When the line with "and Lua 🦀 👾" is reached, include it and stop; before that, copy each line of the listing exactly from the first.

*SUPPLIED RECORDS*.
---+---

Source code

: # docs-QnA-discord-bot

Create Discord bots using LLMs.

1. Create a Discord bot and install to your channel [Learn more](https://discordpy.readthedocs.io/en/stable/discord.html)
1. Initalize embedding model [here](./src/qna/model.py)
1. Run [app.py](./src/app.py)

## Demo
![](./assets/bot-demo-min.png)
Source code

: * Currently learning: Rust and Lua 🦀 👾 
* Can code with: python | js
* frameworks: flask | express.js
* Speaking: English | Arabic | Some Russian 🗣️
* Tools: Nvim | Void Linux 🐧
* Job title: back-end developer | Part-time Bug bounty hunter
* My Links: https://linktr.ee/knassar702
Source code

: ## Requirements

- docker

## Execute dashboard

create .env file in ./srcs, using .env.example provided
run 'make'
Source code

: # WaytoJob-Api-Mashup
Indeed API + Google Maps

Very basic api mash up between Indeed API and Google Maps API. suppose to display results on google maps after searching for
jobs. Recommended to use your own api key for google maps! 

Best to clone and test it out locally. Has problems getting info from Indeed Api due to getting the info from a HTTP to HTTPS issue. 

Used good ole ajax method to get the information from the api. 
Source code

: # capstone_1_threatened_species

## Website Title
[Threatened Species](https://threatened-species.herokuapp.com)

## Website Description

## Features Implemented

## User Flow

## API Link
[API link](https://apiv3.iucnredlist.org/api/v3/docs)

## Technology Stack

---+---

*RESPONSE FOR THIS EXERCISE*.
Source code

: # docs-QnA-discord-bot

Create Discord bots using LLMs.

1. Create a Discord bot and install to your channel [Learn more](https://discordpy.readthedocs.io/en/stable/discord.html)
1. Initalize embedding model [here](./src/qna/model.py)
1. Run [app.py](./src/app.py)

## Demo
![](./assets/bot-demo-min.png)
Source code

: * Currently learning: Rust and Lua 🦀 👾 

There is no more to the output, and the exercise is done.